WORK ITEM: Drop the pictures and repeat exactly from the "mejor de mis" line down to the last line of the entries below.

INPUT DATA:
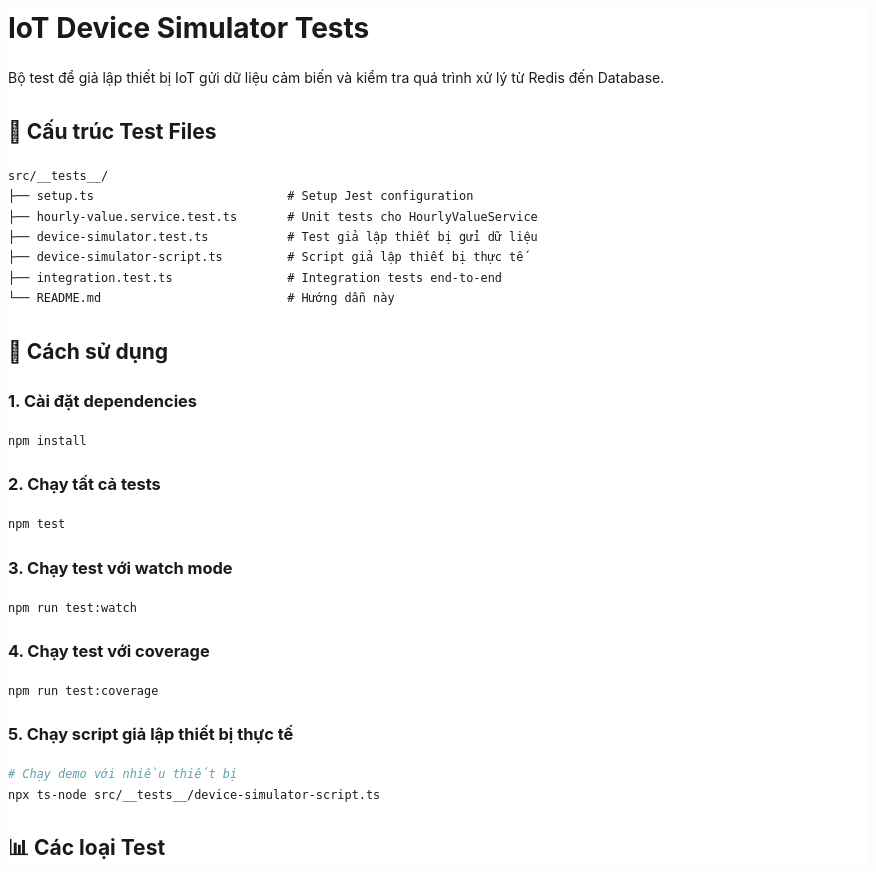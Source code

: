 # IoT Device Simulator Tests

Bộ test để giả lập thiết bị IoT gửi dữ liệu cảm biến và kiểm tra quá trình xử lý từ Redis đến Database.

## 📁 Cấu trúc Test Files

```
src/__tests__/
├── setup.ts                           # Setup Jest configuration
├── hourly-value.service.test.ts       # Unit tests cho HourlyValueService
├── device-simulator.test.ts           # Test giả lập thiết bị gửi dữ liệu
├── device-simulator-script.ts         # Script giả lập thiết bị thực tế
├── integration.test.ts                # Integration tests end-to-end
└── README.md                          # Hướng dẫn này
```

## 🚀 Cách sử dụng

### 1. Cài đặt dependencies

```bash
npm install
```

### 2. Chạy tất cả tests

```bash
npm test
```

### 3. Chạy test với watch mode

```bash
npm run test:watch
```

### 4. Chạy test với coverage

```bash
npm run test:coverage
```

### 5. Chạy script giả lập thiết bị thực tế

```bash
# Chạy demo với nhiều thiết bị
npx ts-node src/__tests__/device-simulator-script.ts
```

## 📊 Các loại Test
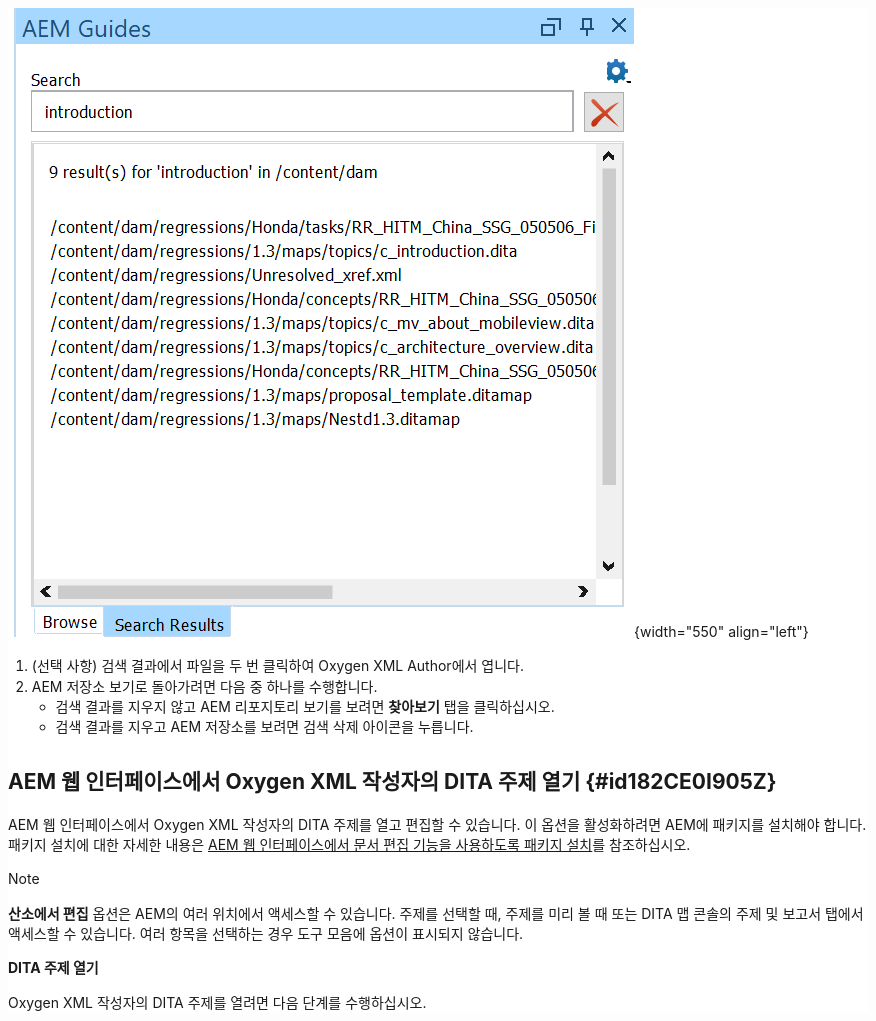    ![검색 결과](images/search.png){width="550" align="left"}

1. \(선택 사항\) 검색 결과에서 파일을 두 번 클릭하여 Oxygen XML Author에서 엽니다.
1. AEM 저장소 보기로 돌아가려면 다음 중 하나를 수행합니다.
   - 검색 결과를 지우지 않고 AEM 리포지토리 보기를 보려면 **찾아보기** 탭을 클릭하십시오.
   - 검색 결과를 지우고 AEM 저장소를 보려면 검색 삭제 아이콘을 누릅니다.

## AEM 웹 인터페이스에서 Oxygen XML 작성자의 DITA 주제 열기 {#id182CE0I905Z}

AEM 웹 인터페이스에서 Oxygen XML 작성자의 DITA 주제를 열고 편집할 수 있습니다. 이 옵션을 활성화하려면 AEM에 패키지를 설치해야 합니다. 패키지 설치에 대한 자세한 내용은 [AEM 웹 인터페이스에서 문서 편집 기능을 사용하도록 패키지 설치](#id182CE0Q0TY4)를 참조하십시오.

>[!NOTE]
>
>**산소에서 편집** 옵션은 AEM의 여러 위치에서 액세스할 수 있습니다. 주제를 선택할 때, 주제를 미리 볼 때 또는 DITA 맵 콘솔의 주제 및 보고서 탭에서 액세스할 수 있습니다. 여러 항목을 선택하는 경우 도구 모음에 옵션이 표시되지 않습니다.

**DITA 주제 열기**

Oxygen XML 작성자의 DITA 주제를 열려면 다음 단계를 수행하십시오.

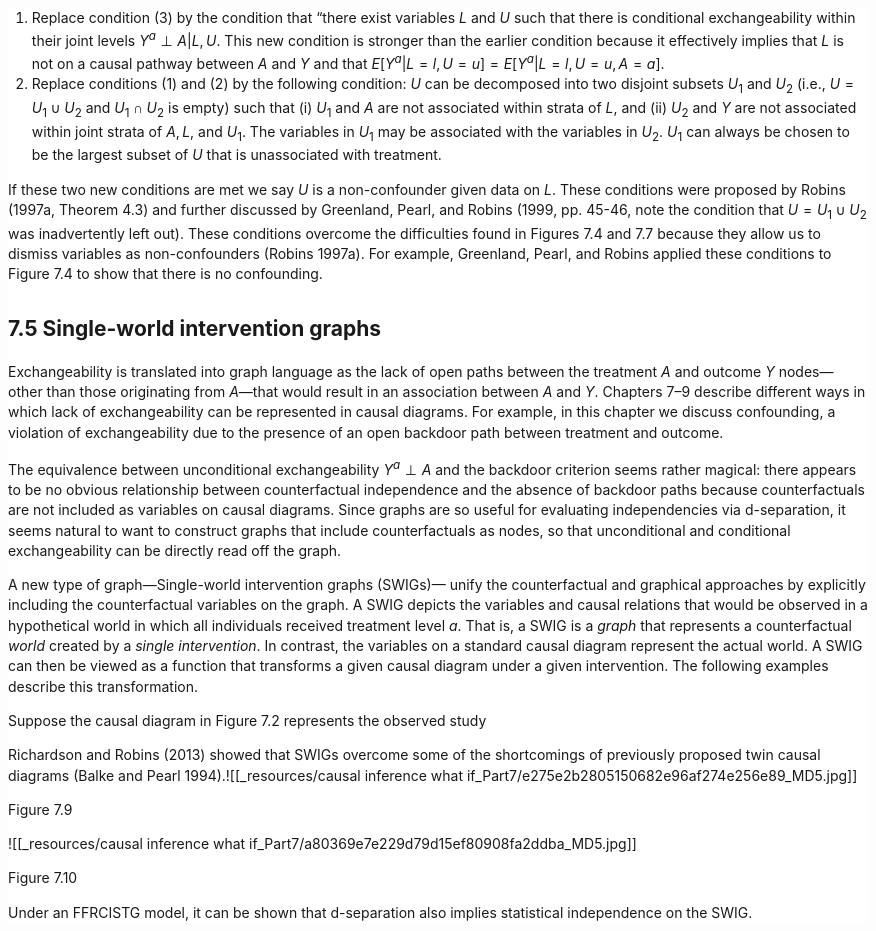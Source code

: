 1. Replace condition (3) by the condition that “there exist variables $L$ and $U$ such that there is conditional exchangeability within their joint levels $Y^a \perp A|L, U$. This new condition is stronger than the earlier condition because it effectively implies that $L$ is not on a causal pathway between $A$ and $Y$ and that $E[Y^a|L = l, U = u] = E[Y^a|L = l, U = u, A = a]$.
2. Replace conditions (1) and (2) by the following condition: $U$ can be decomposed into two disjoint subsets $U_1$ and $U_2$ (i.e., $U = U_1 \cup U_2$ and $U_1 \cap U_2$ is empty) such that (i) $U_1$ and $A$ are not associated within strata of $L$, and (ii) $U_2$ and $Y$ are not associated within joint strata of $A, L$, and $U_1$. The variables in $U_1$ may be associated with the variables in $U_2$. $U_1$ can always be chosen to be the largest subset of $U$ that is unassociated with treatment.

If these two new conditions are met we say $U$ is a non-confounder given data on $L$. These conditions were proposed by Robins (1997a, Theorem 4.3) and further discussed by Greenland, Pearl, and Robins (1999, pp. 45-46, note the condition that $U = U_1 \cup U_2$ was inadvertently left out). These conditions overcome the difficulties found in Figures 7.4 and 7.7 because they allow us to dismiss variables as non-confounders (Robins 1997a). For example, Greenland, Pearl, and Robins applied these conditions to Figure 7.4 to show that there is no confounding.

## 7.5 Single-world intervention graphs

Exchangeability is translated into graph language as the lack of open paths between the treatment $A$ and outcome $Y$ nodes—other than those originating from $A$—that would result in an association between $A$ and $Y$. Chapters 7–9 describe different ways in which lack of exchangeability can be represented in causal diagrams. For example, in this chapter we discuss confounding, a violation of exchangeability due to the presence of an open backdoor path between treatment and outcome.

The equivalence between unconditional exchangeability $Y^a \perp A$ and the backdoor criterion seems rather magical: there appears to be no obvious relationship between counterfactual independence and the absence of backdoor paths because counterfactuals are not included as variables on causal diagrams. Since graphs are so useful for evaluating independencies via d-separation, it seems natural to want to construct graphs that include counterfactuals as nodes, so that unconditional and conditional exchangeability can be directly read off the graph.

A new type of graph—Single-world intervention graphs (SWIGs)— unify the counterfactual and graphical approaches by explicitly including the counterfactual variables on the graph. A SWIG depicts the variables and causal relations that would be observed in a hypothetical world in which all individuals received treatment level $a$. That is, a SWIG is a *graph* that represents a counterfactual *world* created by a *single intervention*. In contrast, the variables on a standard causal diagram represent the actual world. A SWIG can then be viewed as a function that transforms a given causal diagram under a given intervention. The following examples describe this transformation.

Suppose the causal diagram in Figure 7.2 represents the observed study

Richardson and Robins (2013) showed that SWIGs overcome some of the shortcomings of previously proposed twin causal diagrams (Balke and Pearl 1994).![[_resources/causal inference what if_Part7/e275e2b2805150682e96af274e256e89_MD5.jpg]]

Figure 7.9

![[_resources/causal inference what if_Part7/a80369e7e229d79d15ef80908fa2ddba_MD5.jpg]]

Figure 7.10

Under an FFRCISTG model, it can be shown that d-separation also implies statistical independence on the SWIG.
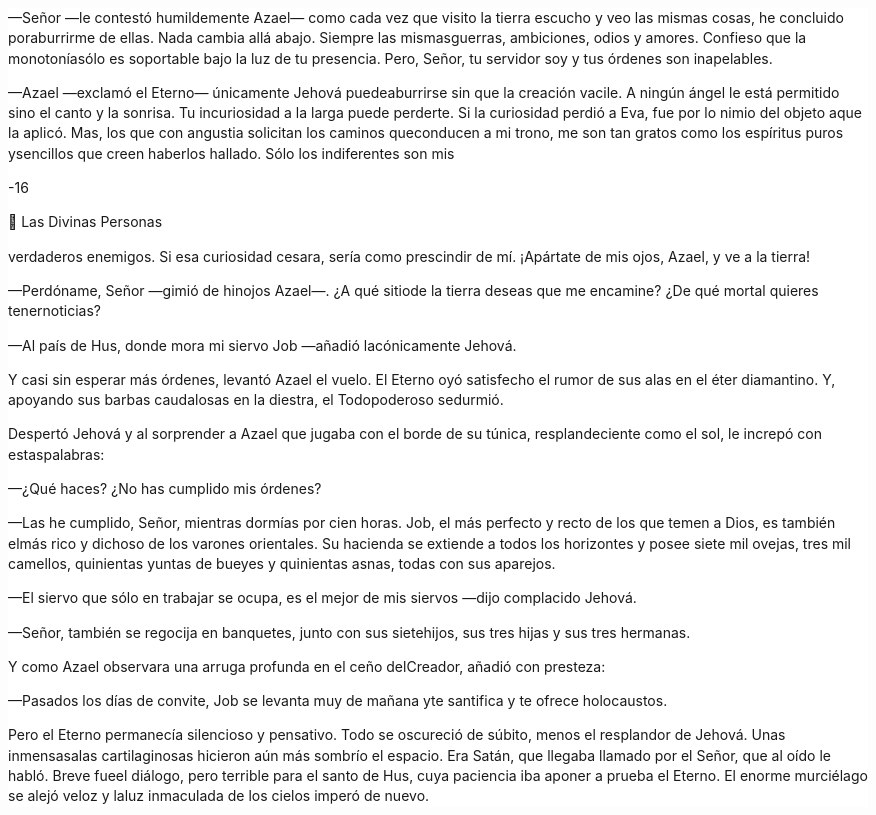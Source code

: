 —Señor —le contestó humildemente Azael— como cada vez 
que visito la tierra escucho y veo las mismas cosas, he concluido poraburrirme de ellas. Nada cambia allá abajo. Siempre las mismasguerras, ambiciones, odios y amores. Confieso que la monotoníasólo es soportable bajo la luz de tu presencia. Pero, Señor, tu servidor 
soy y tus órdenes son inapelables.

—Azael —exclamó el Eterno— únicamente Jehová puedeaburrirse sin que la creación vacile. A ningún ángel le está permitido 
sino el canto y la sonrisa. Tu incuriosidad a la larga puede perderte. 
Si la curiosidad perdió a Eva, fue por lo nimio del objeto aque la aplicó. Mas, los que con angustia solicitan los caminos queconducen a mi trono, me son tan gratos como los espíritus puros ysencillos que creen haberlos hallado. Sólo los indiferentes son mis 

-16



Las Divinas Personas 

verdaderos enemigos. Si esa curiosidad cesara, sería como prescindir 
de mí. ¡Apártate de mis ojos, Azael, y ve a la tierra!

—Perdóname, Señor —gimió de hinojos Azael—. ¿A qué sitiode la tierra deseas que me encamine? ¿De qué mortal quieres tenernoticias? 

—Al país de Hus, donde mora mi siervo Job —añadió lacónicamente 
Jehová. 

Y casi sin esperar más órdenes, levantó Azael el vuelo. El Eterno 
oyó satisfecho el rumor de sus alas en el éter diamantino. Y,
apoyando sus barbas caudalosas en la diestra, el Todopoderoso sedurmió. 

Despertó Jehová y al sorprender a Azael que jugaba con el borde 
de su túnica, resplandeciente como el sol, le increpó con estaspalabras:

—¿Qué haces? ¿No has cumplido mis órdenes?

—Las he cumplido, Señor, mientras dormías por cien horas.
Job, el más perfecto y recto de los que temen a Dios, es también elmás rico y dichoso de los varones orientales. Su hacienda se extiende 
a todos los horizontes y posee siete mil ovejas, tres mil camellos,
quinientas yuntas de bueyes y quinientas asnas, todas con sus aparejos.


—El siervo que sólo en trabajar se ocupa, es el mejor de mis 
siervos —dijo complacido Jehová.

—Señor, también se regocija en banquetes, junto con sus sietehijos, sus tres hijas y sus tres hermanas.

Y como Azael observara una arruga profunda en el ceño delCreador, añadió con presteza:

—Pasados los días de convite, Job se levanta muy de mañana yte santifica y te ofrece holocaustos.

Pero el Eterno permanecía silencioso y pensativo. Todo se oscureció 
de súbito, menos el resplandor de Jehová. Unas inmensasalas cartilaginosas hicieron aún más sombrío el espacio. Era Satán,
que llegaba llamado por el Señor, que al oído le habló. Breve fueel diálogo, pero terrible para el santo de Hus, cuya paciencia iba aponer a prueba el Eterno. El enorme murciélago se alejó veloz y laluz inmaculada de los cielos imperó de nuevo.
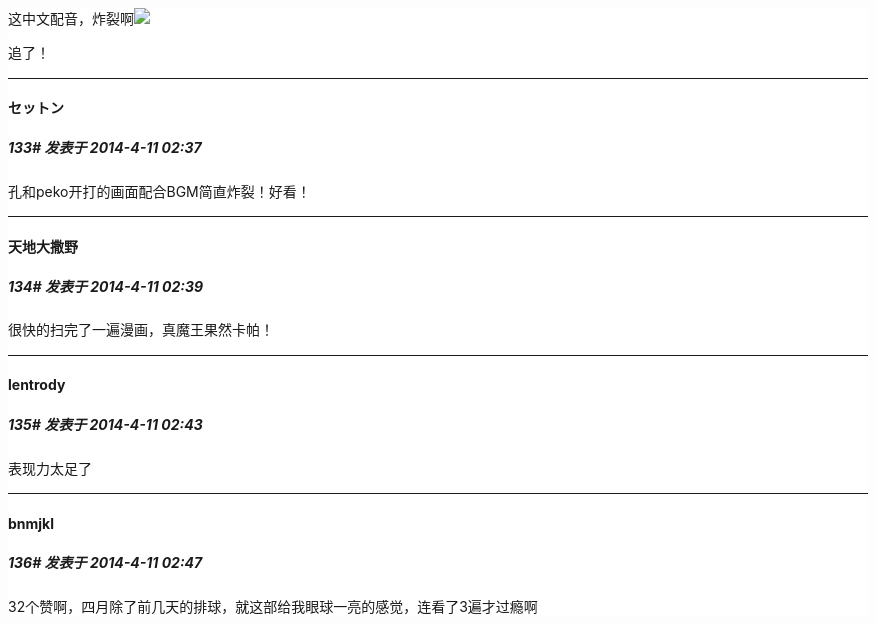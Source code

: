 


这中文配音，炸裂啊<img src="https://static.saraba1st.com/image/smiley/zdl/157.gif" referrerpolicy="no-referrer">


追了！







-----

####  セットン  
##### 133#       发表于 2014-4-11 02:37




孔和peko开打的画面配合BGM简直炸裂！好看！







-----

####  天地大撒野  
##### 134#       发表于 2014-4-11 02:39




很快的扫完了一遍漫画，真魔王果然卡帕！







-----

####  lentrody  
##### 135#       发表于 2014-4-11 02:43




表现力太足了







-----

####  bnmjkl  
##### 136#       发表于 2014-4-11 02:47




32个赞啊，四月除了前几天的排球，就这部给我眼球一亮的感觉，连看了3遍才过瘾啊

SOLUTION TO THE PROBLEM:
—El siervo que sólo en trabajar se ocupa, es el mejor de mis 
siervos —dijo complacido Jehová.

—Señor, también se regocija en banquetes, junto con sus sietehijos, sus tres hijas y sus tres hermanas.

Y como Azael observara una arruga profunda en el ceño delCreador, añadió con presteza:

—Pasados los días de convite, Job se levanta muy de mañana yte santifica y te ofrece holocaustos.

Pero el Eterno permanecía silencioso y pensativo. Todo se oscureció 
de súbito, menos el resplandor de Jehová. Unas inmensasalas cartilaginosas hicieron aún más sombrío el espacio. Era Satán,
que llegaba llamado por el Señor, que al oído le habló. Breve fueel diálogo, pero terrible para el santo de Hus, cuya paciencia iba aponer a prueba el Eterno. El enorme murciélago se alejó veloz y laluz inmaculada de los cielos imperó de nuevo.
Source code

: 


这中文配音，炸裂啊<img src="https://static.saraba1st.com/image/smiley/zdl/157.gif" referrerpolicy="no-referrer">


追了！







-----

####  セットン  
##### 133#       发表于 2014-4-11 02:37




孔和peko开打的画面配合BGM简直炸裂！好看！







-----

####  天地大撒野  
##### 134#       发表于 2014-4-11 02:39




很快的扫完了一遍漫画，真魔王果然卡帕！







-----

####  lentrody  
##### 135#       发表于 2014-4-11 02:43




表现力太足了







-----

####  bnmjkl  
##### 136#       发表于 2014-4-11 02:47




32个赞啊，四月除了前几天的排球，就这部给我眼球一亮的感觉，连看了3遍才过瘾啊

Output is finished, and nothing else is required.